THE TASK. Repeat the data exactly, please.

Dataset items:

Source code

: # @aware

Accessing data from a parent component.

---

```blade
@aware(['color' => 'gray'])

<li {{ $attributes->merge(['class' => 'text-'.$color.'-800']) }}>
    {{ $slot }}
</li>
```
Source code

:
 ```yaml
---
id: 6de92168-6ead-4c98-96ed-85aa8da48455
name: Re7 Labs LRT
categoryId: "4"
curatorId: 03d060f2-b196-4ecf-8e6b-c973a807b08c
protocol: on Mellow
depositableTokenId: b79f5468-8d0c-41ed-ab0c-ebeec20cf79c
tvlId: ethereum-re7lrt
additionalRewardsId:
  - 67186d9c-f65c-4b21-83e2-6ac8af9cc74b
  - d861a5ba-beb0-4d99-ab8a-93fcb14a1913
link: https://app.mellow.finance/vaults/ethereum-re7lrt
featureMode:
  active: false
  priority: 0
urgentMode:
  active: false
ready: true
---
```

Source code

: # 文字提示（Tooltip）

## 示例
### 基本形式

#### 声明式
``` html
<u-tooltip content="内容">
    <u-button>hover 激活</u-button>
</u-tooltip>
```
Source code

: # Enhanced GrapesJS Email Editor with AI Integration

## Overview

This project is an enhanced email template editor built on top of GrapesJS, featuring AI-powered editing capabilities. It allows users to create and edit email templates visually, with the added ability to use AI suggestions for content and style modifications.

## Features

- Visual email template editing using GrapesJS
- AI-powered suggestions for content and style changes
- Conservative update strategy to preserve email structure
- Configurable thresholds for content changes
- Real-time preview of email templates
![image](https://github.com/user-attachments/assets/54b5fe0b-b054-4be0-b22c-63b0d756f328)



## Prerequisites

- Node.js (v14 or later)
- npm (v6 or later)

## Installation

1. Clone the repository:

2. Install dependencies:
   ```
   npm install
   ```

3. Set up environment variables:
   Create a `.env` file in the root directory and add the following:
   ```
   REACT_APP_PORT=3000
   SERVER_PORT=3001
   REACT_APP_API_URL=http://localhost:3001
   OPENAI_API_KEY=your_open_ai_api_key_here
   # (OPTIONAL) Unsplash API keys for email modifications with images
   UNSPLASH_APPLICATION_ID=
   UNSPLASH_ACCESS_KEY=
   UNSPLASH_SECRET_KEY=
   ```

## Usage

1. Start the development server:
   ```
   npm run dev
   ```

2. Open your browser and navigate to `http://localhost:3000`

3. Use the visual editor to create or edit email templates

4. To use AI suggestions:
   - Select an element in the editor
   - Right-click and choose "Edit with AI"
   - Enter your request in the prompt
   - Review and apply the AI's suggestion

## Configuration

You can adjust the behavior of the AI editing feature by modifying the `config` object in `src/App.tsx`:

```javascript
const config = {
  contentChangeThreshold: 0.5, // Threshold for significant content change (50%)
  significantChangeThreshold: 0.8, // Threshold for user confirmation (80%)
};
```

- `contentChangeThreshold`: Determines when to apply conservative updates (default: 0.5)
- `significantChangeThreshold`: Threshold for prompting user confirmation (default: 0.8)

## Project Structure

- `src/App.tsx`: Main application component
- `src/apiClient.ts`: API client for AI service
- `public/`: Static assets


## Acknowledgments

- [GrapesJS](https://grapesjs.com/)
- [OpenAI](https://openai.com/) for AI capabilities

EXERCISE SOLUTION.
Source code

: # @aware

Accessing data from a parent component.

---

```blade
@aware(['color' => 'gray'])

<li {{ $attributes->merge(['class' => 'text-'.$color.'-800']) }}>
    {{ $slot }}
</li>
```
Source code

:
 ```yaml
---
id: 6de92168-6ead-4c98-96ed-85aa8da48455
name: Re7 Labs LRT
categoryId: "4"
curatorId: 03d060f2-b196-4ecf-8e6b-c973a807b08c
protocol: on Mellow
depositableTokenId: b79f5468-8d0c-41ed-ab0c-ebeec20cf79c
tvlId: ethereum-re7lrt
additionalRewardsId:
  - 67186d9c-f65c-4b21-83e2-6ac8af9cc74b
  - d861a5ba-beb0-4d99-ab8a-93fcb14a1913
link: https://app.mellow.finance/vaults/ethereum-re7lrt
featureMode:
  active: false
  priority: 0
urgentMode:
  active: false
ready: true
---
```

Source code

: # 文字提示（Tooltip）

## 示例
### 基本形式

#### 声明式
``` html
<u-tooltip content="内容">
    <u-button>hover 激活</u-button>
</u-tooltip>
```
Source code

: # Enhanced GrapesJS Email Editor with AI Integration

## Overview

This project is an enhanced email template editor built on top of GrapesJS, featuring AI-powered editing capabilities. It allows users to create and edit email templates visually, with the added ability to use AI suggestions for content and style modifications.

## Features

- Visual email template editing using GrapesJS
- AI-powered suggestions for content and style changes
- Conservative update strategy to preserve email structure
- Configurable thresholds for content changes
- Real-time preview of email templates
![image](https://github.com/user-attachments/assets/54b5fe0b-b054-4be0-b22c-63b0d756f328)



## Prerequisites

- Node.js (v14 or later)
- npm (v6 or later)

## Installation

1. Clone the repository:

2. Install dependencies:
   ```
   npm install
   ```

3. Set up environment variables:
   Create a `.env` file in the root directory and add the following:
   ```
   REACT_APP_PORT=3000
   SERVER_PORT=3001
   REACT_APP_API_URL=http://localhost:3001
   OPENAI_API_KEY=your_open_ai_api_key_here
   # (OPTIONAL) Unsplash API keys for email modifications with images
   UNSPLASH_APPLICATION_ID=
   UNSPLASH_ACCESS_KEY=
   UNSPLASH_SECRET_KEY=
   ```

## Usage

1. Start the development server:
   ```
   npm run dev
   ```

2. Open your browser and navigate to `http://localhost:3000`

3. Use the visual editor to create or edit email templates

4. To use AI suggestions:
   - Select an element in the editor
   - Right-click and choose "Edit with AI"
   - Enter your request in the prompt
   - Review and apply the AI's suggestion

## Configuration

You can adjust the behavior of the AI editing feature by modifying the `config` object in `src/App.tsx`:

```javascript
const config = {
  contentChangeThreshold: 0.5, // Threshold for significant content change (50%)
  significantChangeThreshold: 0.8, // Threshold for user confirmation (80%)
};
```

- `contentChangeThreshold`: Determines when to apply conservative updates (default: 0.5)
- `significantChangeThreshold`: Threshold for prompting user confirmation (default: 0.8)

## Project Structure

- `src/App.tsx`: Main application component
- `src/apiClient.ts`: API client for AI service
- `public/`: Static assets


## Acknowledgments

- [GrapesJS](https://grapesjs.com/)
- [OpenAI](https://openai.com/) for AI capabilities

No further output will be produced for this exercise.